I gave up on vegetable gardening years ago when I finally wised up and realized my piddly attempts at producing food only went to bugs and rot. Man, am I bad at vegetable gardening. But I love flower gardening. Mostly perennials. I'm too cheap to put much money into annuals even though I love seeing splashes of color blooming everywhere. I compromise by buying two eight packs of flowers and planting them in the most strategic places for impact and visibility. Kind of like putting up a good front so people think I do a lot when I really don't. But that sounds like a different post.

Anyway, the annuals are divided between my mailbox and a circle planter close by. I try to get them off to a good summer with plant starter and water and all the things petunias need to thrive. Here's where my annual lesson begins.
You see the same pack of flowers, started with the same care, planted only about 20 feet apart take on a very different life. The flowers in my circle planter are already four times bigger than their sisters at the mailbox. It's frustrating.

The mailbox is surrounded by heavy, tough soil. It is full of clay and rocks and gravel from the road and sits on a slope. Water is hard to hold. The nutrients the flowers need are just not there, but the weeds certainly are. I have to carry water to those flowers every day in the peak summer heat and fertilize much more often. I cover it with mulch, but it doesn't seem to stay. Those brave little blooms have to fight for their life.




The circle flowers on the other hand have it so much easier. I wonder if it makes the mailbox flowers jealous. I get that way sometimes. They have fertile black soil full of earthworms, they are covered in a deep layer of bark mulch and get water when I run the lawn sprinkler. What a cushy life. They are naturally surrounded by everything they need and hardly have to work at flowering.
God teaches me with these flowers. I want to be prolific for Him. Thrive and bloom profusely. I'm like these petunias. More often than not, my life has been at the mailbox. Planted in places that are tough to hang on to my identity and grow. Even harder to blossom. It has been, at times, very frustrating and tiring to say the least. Come on, I want to have the life of the circle flowers. I get it sometimes when I think God knows I need a reprieve. But, back the mailbox I go.

God shows me through caring for my flowers, how important it is to feed my soul. I need daily water through His word.
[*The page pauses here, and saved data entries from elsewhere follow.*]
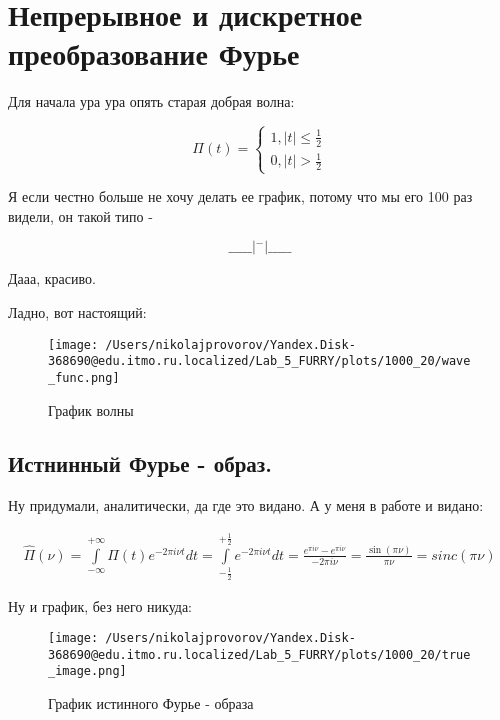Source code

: \section{Непрерывное и дискретное преобразование Фурье}
Для начала ура ура опять старая добрая волна:

\begin{equation}
    \Pi(t) = 
    \begin{cases}
        1, |t| \leq \frac{1}{2} \\
        0, |t| > \frac{1}{2}
    \end{cases}
\end{equation}

Я если честно больше не хочу делать ее график, потому что мы его 100 раз видели, он такой типо - 

\begin{equation}
    \_\_\_\_\_|^{-}|\_\_\_\_\_
\end{equation}

Дааа, красиво.

Ладно, вот настоящий:

\begin{figure}[ht]
    \centering
    \texttt{[image: /Users/nikolajprovorov/Yandex.Disk-368690@edu.itmo.ru.localized/Lab\_5\_FURRY/plots/1000\_20/wave\_func.png]}
    \caption{График волны}
\end{figure}

\clearpage

\subsection{Истнинный Фурье - образ.}

Ну придумали, аналитически, да где это видано. А у меня в работе и видано:

\begin{align}
    \hat{\Pi}(\nu) = \int\limits_{-\infty}^{+\infty} \Pi(t) e^{-2\pi i\nu t} dt = \int\limits_{-\frac{1}{2}}^{+\frac{1}{2}} e^{-2\pi i\nu t} dt = \frac{e^{\pi i\nu} - e^{\pi i\nu}}{-2\pi i\nu} = \frac{\sin(\pi\nu)}{\pi\nu} = sinc(\pi \nu)
\end{align}

Ну и график, без него никуда:

\begin{figure}[ht]
    \centering
    \texttt{[image: /Users/nikolajprovorov/Yandex.Disk-368690@edu.itmo.ru.localized/Lab\_5\_FURRY/plots/1000\_20/true\_image.png]}
    \caption{График истинного Фурье - образа}
\end{figure}


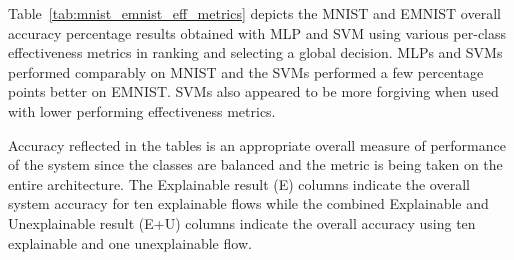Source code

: \begin{table}[H]
    \renewcommand{\arraystretch}{1.3}
     \label{table:exexample4epars}
    \begin{center}
    \end{center}
\end{table}   

Table~\ref{tab:mnist_emnist_eff_metrics} depicts the MNIST and EMNIST overall
accuracy percentage results obtained with MLP and SVM using various per-class
effectiveness metrics in ranking and selecting a global decision. MLPs and SVMs
performed comparably on MNIST and the SVMs performed a few percentage points
better on EMNIST.  SVMs also appeared to be more forgiving when used with lower
performing effectiveness metrics. 

Accuracy reflected in the tables is an appropriate overall measure of
performance of the system since the classes are balanced and the metric is being
taken on the entire architecture. The Explainable result (E) columns indicate
the overall system accuracy for ten explainable flows while the combined
Explainable and Unexplainable result (E+U) columns indicate the overall
accuracy using ten explainable and one unexplainable flow.

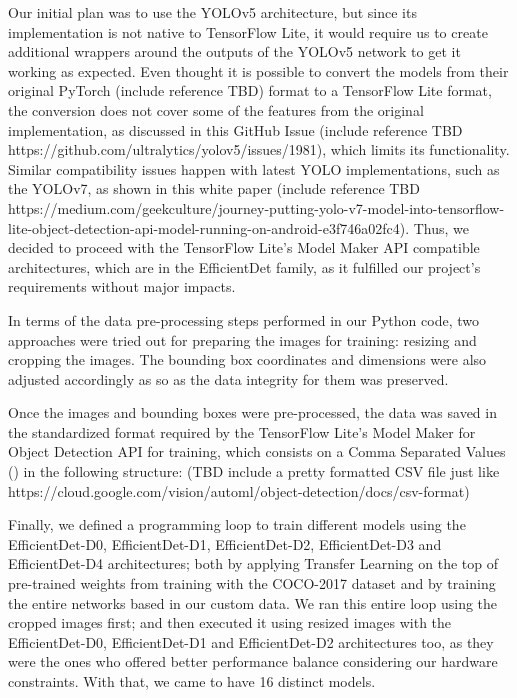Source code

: \documentclass[openright]{normas-utf-tex} %
\begin{document}
Our initial plan was to use the YOLOv5 architecture, but since its implementation is not native
to TensorFlow Lite, it would require us to create additional wrappers around the outputs of the YOLOv5
network to get it working as expected. Even thought it is possible to convert the models from their
original PyTorch (include reference TBD) format to a TensorFlow Lite format, the conversion does not
cover some of the features from the original implementation, as discussed in this GitHub Issue (include reference TBD https://github.com/ultralytics/yolov5/issues/1981),
which limits its functionality.
Similar compatibility issues happen with latest YOLO implementations, such as the YOLOv7, 
as shown in this white paper (include reference TBD https://medium.com/geekculture/journey-putting-yolo-v7-model-into-tensorflow-lite-object-detection-api-model-running-on-android-e3f746a02fc4). 
Thus, we decided to proceed with the TensorFlow Lite's Model Maker API compatible architectures, 
which are in the EfficientDet family, as it fulfilled our project's requirements without major impacts.

In terms of the data pre-processing steps performed in our Python code, two approaches were
tried out for preparing the images for training: resizing and cropping the images. 
The bounding box coordinates and dimensions were also adjusted accordingly as so as the data 
integrity for them was preserved. 

Once the images and bounding boxes were pre-processed, the data was saved in the standardized
format required by the TensorFlow Lite's Model Maker for Object Detection API for training,
which consists on a Comma Separated Values () in the following
structure:
(TBD include a pretty formatted CSV file just like https://cloud.google.com/vision/automl/object-detection/docs/csv-format)

Finally, we defined a programming loop to train different models using the EfficientDet-D0,
EfficientDet-D1, EfficientDet-D2, EfficientDet-D3 and EfficientDet-D4 architectures; both by
applying Transfer Learning on the top of pre-trained weights from training with the COCO-2017 dataset 
and by training the entire networks based in our custom data. We ran this entire loop using 
the cropped images first; and then executed it using resized images with the EfficientDet-D0,
EfficientDet-D1 and EfficientDet-D2 architectures too, as they were the ones who offered better
performance balance considering our hardware constraints. With that, we came to have  16 distinct models.  
\end{document}
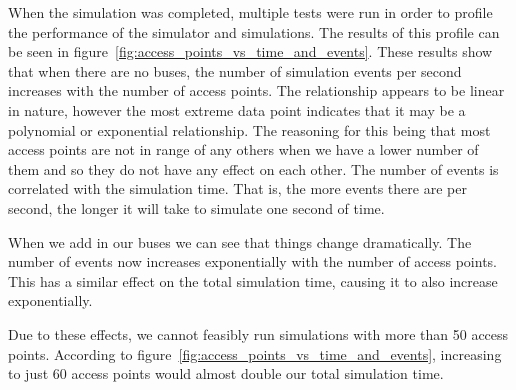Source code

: 
            When the simulation was completed, multiple tests were run in order to profile the performance of the simulator and simulations. The results of this profile can be seen in figure~\ref{fig:access_points_vs_time_and_events}. These results show that when there are no buses, the number of simulation events per second increases with the number of access points. The relationship appears to be linear in nature, however the most extreme data point indicates that it may be a polynomial or exponential relationship. The reasoning for this being that most access points are not in range of any others when we have a lower number of them and so they do not have any effect on each other. The number of events is correlated with the simulation time. That is, the more events there are per second, the longer it will take to simulate one second of time. 

            When we add in our buses we can see that things change dramatically. The number of events now increases exponentially with the number of access points. This has a similar effect on the total simulation time, causing it to also increase exponentially. 

            Due to these effects, we cannot feasibly run simulations with more than 50 access points. According to figure~\ref{fig:access_points_vs_time_and_events}, increasing to just 60 access points would almost double our total simulation time. 

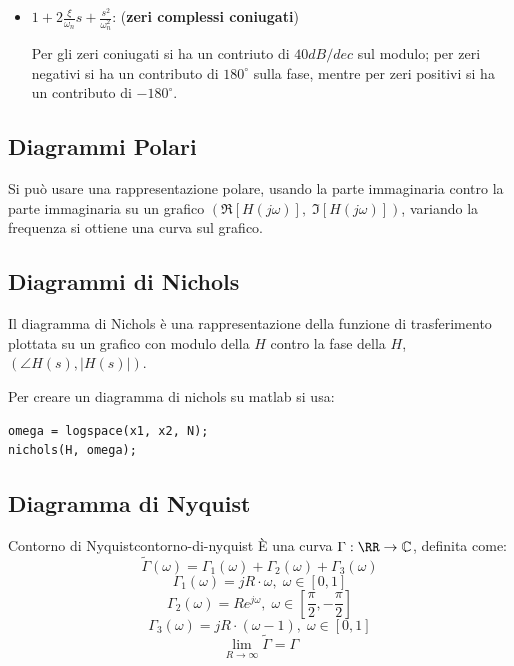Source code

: \documentclass[12pt]{article}
\begin{document}
\begin{itemize}
        Nell'intorno di $\omega_n$ si trova questo picco, il cui valore massimo pu\`o essere espresso dalla formula:
        \[ M_r = \frac{1}{2\zeta \sqrt{1 - \zeta^{2}}}  \]

        alla frequenza:
        \[ \omega_r = \omega_n \sqrt{1 - 2\zeta^{2}} \]

    \item $\displaystyle 1 + 2 \frac{\xi}{\omega_n}s + \frac{s^{2}}{\omega_n^{2}} $: (\textbf{zeri complessi coniugati})

        Per gli zeri coniugati si ha un contriuto di $40dB/dec$ sul modulo; per zeri negativi si ha un contributo di $180^{\circ}$ sulla fase, mentre per zeri positivi si ha un contributo di $-180^{\circ}$.
\end{itemize}

\subsection{Diagrammi Polari}
Si pu\`o usare una rappresentazione polare, usando la parte immaginaria contro la parte immaginaria su un grafico $(\Re[H(j\omega)],\;\Im[H(j\omega)])$, variando la frequenza si ottiene una curva sul grafico.

\subsection{Diagrammi di Nichols}
Il diagramma di Nichols \`e una rappresentazione della funzione di trasferimento plottata su un grafico con modulo della $H$ contro la fase della $H$, $(\angle H(s), |H(s)|)$.

Per creare un diagramma di nichols su matlab si usa:
\begin{lstlisting}
omega = logspace(x1, x2, N);
nichols(H, omega);
\end{lstlisting}


\subsection{Diagramma di Nyquist}

\begin{definition}{Contorno di Nyquist}{contorno-di-nyquist}
    \`E una curva $\Gamma: \RR \to \mathbb{C}$, definita come:
    \[ \tilde{\Gamma}(\omega) = \Gamma_1(\omega) +  \Gamma_2(\omega) + \Gamma_3(\omega) \]
    \[ \Gamma_1(\omega) = jR\cdot\omega,\; \omega \in [0, 1] \]
    \[ \Gamma_2(\omega) = Re^{j\omega},\;\omega \in \left[\frac{\pi}{2}, -\frac{\pi}{2} \right]  \]
    \[ \Gamma_3(\omega) = jR\cdot(\omega-1),\; \omega \in [0, 1] \]
    \[\lim_{R \to \infty} \tilde{\Gamma} = \Gamma \]
\end{definition}
\end{document}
I need regular nourishment through church and fellowship. The tougher it gets the more important this is. For some people in the bible God seemed throw all kinds of support their way. David had Jonathan. Ruth had Boaz. Others like Job and Jeremiah had to fight harder.

I watch for mailboxes and circles. People who cross my life and are living in the mailbox rocky hard soil. They need water. On the other hand, it is easy to forget to care for the circle flowers. I should not overlook circle people believing they have everything they need. It may look like it from the outside, but they still need care.

My struggling puny blooms from the rocky mailbox are just as precious to God as copious cascades of readily produced flowers. Whether I'm at the mailbox or the circle, my job is still to bloom to the best of my ability.

There is a way for each of us to be in the circle, for each of us to thrive. Put the right nutrients into the mix-daily time with God and nurturing relationships. Let's put that into other lives. Let's be a circle.